(WHAT YOU NEED TO DO): Return only those lines of the records below in which "where" appears.

Start of Block

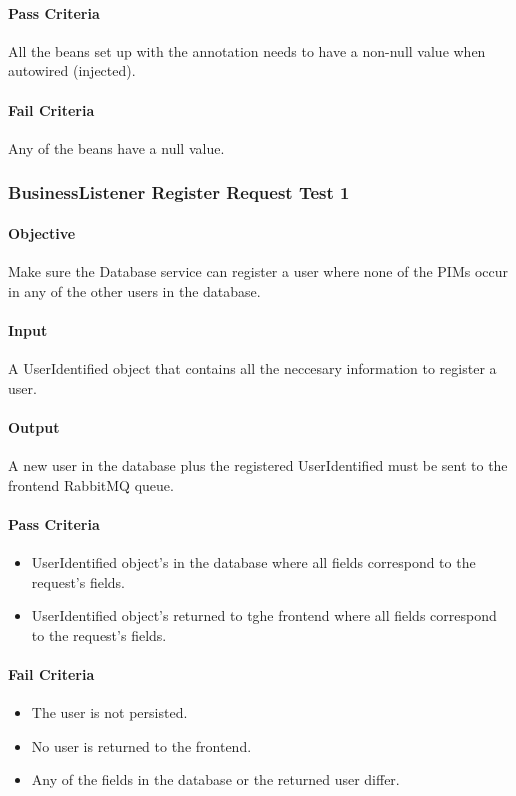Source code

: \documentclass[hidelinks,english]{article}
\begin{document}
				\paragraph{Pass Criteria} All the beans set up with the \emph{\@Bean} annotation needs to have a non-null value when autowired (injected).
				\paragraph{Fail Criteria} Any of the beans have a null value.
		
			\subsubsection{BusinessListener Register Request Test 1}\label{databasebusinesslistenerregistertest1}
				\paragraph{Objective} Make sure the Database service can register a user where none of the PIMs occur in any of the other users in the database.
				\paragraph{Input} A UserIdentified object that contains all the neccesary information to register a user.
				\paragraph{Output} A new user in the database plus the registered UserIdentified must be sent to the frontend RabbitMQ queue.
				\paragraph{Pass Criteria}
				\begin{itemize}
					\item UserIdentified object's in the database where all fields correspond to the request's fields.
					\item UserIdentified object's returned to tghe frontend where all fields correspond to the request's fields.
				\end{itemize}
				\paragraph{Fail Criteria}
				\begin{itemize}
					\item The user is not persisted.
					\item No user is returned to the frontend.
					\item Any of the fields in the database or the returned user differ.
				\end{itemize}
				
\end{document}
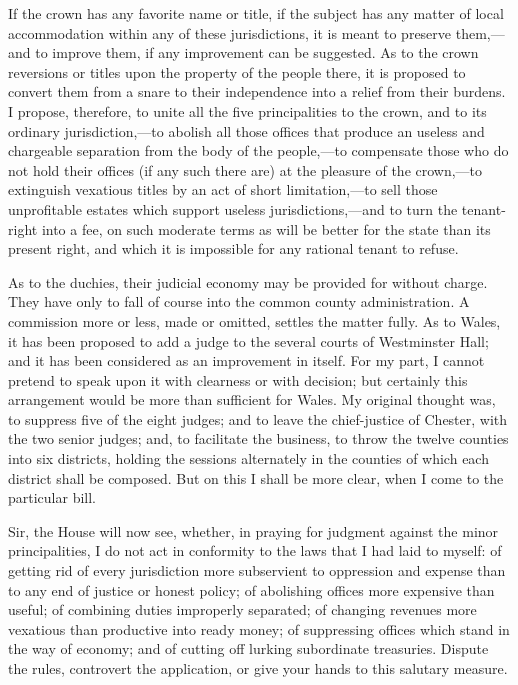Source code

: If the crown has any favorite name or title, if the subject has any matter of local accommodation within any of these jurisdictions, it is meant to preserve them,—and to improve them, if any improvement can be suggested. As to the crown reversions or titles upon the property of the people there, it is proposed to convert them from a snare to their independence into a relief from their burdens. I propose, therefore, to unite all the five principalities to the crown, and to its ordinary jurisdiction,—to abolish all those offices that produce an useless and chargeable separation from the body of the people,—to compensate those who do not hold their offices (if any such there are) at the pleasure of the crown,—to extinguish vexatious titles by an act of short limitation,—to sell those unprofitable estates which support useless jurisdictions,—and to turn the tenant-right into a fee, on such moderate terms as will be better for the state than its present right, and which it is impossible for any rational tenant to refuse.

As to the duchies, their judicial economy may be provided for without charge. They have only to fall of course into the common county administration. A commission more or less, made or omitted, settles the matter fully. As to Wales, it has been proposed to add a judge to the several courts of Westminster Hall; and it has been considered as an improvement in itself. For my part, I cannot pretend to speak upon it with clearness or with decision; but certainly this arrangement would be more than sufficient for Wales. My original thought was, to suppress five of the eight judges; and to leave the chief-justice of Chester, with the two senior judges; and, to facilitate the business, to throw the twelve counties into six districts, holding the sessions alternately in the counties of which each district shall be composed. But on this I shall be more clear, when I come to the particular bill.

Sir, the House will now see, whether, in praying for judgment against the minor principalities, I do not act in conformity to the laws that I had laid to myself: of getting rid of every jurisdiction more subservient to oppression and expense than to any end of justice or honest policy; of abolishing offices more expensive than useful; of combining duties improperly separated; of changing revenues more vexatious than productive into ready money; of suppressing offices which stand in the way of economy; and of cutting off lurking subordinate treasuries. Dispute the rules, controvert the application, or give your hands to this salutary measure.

End of Block

(RESPONSE BELOW):
				\paragraph{Objective} Make sure the Database service can register a user where none of the PIMs occur in any of the other users in the database.
					\item UserIdentified object's in the database where all fields correspond to the request's fields.
					\item UserIdentified object's returned to tghe frontend where all fields correspond to the request's fields.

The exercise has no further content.